SUPPLIED MATERIAL ::

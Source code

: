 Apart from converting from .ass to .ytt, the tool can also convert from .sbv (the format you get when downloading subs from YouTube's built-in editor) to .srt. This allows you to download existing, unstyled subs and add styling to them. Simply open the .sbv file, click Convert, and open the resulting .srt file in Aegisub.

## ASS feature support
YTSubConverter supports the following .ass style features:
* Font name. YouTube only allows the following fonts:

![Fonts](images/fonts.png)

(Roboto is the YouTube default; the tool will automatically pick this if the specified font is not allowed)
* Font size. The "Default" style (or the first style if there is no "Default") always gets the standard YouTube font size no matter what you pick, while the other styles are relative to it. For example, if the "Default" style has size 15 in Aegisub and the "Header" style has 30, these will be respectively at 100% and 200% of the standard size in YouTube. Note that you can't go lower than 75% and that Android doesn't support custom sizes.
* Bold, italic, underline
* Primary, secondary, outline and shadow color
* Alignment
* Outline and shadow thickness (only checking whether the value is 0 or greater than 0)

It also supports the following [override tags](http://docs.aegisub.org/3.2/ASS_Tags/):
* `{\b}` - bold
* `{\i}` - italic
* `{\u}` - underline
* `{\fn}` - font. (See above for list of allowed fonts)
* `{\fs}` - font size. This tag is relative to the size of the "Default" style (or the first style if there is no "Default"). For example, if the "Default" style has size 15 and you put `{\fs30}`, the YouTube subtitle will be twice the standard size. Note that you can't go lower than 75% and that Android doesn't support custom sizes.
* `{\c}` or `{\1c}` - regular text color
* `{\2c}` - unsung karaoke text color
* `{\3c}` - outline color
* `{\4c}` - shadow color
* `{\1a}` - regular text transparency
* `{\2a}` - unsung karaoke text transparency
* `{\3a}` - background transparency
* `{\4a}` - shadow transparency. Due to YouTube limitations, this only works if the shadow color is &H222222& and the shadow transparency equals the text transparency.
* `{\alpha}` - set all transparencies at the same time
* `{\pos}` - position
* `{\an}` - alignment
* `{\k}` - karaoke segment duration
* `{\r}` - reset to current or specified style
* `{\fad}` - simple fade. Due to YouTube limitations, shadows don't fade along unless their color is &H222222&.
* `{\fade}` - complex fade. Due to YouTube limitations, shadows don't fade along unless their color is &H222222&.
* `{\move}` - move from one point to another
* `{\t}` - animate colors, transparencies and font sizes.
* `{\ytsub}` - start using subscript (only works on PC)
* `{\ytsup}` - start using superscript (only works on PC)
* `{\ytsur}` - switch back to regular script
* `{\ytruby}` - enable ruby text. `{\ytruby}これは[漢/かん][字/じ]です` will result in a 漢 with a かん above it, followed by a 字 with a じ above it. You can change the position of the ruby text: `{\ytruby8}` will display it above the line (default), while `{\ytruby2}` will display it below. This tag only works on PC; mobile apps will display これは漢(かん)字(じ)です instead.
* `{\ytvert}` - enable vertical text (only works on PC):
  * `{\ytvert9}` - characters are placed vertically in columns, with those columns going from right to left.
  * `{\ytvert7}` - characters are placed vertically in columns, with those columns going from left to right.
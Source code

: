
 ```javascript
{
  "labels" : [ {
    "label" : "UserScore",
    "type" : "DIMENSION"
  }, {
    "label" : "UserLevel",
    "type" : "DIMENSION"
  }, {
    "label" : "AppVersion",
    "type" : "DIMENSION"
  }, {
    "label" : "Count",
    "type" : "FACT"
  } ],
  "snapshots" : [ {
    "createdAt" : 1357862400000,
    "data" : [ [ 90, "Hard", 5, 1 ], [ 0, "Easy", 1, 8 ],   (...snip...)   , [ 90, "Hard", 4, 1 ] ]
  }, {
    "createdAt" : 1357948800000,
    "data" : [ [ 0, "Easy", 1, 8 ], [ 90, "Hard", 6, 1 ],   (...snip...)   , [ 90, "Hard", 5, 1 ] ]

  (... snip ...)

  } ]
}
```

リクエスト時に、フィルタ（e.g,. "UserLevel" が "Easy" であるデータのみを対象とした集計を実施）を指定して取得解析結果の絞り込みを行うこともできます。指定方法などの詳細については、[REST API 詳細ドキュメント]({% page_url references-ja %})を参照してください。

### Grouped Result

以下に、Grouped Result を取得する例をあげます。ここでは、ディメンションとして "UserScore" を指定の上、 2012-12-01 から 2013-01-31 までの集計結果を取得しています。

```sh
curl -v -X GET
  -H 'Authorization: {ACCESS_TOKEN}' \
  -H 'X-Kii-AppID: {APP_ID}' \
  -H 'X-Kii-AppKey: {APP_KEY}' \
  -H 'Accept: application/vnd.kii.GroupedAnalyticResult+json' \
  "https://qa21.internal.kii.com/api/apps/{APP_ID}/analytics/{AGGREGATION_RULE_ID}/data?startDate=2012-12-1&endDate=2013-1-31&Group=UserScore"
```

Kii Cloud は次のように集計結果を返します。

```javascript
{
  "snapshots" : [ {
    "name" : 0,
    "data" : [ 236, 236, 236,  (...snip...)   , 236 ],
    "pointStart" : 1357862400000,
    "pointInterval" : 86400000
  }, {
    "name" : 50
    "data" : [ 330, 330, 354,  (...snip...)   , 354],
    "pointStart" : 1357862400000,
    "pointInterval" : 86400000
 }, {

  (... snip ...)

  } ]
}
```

TASK INSTRUCTIONS :: Beginning at the top of the data, please return every line until and including the line containing "file in Aegisub.", copied exactly, and nothing past it.

RESULT OF THE TASK ::
Source code

: Apart from converting from .ass to .ytt, the tool can also convert from .sbv (the format you get when downloading subs from YouTube's built-in editor) to .srt. This allows you to download existing, unstyled subs and add styling to them. Simply open the .sbv file, click Convert, and open the resulting .srt file in Aegisub.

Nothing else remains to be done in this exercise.